A morality bank in a northeastern Chinese city has seen residents flocking to open accounts that enable them to exchange good deeds for free services.
Citizens in Yanji, Jilin province, can accumulate credits with the bank, operated by Danying Community, through tasks such as collecting plastic bags off the streets (10 points), handing in lost wallets (50 points) and donating blood (200 points).
Top credit-earning deeds include helping others in a dangerous situation (300 to 500 points) and donating hematopoietic stem cells (1,000 points).
Credits can be exchanged for rewards such as a free haircut (150 points), home cleaning (500 points) or a health check (1,200 points). People who collect more than 6,000 points will win the accolade "Models of Community Morals".

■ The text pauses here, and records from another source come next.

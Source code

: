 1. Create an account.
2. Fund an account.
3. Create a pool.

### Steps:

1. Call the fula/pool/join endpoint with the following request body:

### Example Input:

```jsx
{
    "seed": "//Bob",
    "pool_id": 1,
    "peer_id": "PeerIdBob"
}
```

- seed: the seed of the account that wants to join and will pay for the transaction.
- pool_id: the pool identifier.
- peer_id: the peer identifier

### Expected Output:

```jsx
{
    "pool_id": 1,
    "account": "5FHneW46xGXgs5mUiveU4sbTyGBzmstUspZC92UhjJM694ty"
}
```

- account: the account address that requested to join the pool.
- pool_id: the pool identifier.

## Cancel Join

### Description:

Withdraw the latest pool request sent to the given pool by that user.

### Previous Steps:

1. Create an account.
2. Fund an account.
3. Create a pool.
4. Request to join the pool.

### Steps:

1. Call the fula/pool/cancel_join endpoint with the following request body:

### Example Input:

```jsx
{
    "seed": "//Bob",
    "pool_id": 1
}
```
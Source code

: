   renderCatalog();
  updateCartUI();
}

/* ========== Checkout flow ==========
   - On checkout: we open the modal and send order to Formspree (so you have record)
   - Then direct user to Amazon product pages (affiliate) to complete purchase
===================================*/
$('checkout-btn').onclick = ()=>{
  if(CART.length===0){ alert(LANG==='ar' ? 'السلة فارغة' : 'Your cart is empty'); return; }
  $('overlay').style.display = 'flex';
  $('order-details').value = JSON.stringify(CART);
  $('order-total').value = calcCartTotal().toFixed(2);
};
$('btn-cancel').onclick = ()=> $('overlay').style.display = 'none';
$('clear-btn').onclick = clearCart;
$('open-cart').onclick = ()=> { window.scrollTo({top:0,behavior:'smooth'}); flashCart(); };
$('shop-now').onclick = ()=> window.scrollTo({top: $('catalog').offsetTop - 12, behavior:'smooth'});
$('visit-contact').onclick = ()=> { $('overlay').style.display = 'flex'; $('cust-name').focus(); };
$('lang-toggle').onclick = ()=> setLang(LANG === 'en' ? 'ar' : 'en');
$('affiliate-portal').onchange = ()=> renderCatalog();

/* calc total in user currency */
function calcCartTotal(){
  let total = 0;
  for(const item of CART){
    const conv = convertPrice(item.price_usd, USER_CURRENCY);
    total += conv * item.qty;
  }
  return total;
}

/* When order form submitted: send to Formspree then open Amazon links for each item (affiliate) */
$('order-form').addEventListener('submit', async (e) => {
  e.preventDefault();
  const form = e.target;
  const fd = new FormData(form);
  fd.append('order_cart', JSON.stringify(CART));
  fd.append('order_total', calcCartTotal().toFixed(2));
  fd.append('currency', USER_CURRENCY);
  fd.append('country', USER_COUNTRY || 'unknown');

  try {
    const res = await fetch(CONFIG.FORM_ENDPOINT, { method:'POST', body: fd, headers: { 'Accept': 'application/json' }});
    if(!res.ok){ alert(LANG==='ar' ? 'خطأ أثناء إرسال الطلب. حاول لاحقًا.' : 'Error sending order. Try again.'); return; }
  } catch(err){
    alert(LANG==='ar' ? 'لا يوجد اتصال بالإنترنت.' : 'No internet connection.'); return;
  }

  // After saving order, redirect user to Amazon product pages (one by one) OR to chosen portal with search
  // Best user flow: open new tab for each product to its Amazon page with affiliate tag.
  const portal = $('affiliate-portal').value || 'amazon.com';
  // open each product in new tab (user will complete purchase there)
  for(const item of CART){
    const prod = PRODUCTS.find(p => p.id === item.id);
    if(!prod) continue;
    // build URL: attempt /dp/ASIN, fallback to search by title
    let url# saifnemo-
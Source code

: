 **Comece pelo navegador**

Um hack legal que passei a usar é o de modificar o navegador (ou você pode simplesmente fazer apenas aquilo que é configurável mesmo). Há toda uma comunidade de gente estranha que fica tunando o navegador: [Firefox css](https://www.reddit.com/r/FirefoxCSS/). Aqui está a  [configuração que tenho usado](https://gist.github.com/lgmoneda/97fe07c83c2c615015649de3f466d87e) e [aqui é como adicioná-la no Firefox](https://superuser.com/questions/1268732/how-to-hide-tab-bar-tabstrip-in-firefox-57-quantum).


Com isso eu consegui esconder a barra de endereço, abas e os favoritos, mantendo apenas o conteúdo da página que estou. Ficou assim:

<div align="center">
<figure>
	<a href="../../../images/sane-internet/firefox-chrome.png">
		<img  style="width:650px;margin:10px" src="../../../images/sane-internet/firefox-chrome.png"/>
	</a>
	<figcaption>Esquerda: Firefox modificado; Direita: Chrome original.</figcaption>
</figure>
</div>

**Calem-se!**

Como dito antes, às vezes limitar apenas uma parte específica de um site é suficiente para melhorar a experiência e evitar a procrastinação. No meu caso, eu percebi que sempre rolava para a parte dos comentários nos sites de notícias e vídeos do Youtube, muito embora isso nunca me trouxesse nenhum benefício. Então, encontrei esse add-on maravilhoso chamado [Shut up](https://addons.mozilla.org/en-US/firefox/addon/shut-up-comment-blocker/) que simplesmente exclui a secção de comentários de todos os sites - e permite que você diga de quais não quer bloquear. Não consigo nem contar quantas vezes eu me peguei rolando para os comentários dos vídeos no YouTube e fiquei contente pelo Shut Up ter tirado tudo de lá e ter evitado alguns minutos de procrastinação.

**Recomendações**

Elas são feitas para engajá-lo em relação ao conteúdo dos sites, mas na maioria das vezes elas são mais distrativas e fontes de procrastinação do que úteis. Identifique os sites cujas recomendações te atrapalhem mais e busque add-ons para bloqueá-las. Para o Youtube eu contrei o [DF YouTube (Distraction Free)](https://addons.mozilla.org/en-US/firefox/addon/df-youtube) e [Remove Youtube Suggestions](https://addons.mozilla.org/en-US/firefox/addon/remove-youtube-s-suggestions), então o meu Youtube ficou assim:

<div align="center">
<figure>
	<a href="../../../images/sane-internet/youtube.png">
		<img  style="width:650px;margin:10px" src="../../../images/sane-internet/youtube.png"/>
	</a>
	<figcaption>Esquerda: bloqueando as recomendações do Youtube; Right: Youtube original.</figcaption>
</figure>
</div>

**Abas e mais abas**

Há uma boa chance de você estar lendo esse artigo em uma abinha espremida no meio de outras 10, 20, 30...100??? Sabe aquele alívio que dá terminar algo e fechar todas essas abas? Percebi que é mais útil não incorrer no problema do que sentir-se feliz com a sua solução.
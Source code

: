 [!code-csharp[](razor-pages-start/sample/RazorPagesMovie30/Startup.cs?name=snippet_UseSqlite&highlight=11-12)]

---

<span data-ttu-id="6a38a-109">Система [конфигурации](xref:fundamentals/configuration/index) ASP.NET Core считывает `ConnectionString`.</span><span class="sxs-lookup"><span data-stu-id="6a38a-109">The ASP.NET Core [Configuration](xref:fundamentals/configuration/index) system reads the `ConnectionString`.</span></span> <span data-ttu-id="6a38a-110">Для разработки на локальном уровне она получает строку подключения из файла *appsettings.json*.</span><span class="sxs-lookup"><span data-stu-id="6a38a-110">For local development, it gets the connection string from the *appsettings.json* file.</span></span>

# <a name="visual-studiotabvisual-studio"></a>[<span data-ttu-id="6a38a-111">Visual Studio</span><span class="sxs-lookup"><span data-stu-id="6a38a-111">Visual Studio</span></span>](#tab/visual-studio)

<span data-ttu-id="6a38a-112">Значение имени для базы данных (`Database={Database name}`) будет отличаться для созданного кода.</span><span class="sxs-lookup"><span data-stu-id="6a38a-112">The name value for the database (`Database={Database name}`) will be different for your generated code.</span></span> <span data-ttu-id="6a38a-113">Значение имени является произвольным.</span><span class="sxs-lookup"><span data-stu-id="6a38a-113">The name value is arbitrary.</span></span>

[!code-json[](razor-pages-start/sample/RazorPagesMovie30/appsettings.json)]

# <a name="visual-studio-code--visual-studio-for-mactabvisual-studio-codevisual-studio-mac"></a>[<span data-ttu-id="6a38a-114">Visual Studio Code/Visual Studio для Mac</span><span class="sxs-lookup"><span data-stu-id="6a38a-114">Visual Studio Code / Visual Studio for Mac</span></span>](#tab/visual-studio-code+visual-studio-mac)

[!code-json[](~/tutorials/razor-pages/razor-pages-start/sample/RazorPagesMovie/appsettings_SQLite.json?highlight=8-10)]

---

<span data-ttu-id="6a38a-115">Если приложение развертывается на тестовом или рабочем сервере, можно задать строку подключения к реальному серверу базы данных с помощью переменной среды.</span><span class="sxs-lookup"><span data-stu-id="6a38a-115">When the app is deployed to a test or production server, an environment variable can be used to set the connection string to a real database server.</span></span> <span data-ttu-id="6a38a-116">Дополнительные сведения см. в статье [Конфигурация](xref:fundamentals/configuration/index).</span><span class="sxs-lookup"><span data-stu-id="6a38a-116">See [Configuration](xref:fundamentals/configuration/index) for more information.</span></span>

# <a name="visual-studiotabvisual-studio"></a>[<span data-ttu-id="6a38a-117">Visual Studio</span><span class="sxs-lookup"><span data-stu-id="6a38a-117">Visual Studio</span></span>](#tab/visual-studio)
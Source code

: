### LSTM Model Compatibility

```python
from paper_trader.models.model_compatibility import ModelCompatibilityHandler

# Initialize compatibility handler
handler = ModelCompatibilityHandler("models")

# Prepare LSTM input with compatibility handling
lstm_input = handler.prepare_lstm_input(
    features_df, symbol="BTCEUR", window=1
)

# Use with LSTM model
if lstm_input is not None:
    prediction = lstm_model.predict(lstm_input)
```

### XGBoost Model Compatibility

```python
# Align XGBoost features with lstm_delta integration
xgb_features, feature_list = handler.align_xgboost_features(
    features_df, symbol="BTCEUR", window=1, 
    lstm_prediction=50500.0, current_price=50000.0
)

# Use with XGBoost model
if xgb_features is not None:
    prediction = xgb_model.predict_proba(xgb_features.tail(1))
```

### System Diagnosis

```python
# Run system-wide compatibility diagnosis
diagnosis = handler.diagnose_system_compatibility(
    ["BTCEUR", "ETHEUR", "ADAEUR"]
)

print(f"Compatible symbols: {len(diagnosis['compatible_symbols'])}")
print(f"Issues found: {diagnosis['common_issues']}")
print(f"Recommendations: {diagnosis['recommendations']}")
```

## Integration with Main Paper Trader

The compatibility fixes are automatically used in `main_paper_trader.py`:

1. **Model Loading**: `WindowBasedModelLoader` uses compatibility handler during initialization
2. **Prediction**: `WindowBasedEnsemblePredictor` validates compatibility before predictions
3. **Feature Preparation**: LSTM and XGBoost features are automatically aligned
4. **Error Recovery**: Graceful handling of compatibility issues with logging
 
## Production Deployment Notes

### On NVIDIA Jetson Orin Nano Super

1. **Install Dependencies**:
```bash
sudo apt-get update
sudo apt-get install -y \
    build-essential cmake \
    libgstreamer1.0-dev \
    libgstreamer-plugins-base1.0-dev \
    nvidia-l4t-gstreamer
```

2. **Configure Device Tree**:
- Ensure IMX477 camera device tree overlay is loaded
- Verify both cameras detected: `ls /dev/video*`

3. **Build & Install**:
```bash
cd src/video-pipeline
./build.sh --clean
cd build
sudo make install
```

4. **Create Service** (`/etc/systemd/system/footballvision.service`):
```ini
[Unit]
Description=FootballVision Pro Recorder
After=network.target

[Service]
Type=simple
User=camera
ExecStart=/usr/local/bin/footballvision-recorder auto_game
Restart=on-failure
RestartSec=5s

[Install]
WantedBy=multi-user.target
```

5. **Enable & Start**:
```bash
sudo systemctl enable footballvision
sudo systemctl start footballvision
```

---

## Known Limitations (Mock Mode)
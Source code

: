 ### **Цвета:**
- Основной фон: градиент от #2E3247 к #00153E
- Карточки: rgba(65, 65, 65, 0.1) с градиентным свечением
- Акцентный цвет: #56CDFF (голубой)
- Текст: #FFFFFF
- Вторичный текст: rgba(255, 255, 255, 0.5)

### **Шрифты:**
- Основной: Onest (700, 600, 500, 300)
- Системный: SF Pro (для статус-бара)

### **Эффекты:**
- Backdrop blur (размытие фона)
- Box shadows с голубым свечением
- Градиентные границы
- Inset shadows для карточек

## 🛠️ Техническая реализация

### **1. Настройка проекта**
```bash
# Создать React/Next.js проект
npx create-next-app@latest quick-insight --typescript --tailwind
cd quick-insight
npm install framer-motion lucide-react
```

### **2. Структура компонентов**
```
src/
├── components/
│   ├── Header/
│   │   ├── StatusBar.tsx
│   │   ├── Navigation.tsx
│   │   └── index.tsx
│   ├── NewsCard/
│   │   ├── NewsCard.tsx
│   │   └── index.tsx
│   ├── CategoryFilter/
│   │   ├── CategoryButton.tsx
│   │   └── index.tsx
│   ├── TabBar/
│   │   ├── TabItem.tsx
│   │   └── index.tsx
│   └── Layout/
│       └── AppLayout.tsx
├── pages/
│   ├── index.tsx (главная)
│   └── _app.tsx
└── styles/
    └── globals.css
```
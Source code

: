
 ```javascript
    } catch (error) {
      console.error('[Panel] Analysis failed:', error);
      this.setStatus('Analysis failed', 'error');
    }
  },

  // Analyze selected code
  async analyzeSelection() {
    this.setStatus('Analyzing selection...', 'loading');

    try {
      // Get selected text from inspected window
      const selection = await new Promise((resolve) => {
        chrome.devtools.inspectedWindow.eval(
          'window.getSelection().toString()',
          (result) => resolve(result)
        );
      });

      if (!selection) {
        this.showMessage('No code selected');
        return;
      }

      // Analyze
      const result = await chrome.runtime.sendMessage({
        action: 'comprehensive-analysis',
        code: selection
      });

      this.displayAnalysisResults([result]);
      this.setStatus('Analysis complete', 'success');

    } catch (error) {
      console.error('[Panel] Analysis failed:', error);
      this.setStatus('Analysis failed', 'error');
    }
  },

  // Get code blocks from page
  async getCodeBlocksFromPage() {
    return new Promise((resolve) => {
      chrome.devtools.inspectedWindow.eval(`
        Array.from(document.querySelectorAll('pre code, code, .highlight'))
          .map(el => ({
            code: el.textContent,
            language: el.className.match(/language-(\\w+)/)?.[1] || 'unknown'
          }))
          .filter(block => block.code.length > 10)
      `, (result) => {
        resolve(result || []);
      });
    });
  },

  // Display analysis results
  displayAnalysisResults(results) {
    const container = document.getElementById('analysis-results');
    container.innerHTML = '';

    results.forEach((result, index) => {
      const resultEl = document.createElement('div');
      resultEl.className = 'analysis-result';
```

More than 600 citizens have opened accounts since the bank was established on May 14, said Wang Shuqing, a community official. "The phones have not stopped ringing," she said.
Emerging as a novel way to encourage kind acts in 2002 in several Chinese cities including Changsha and Wenzhou, morality banks have their critics, who say the program sullies good deeds because of its materialistic nature.
A college in central Hunan in 2007 also courted controversy by linking morality bank accounts with the performance evaluation of its students.
However, proponents argue that rewarding good deeds is important in a society allegedly struggling with a "moral decline".
"It is meaningful to record good people and good deeds with these moral points and use them as a standard for reward," said Zhang Yanyan, a local resident who opened an account.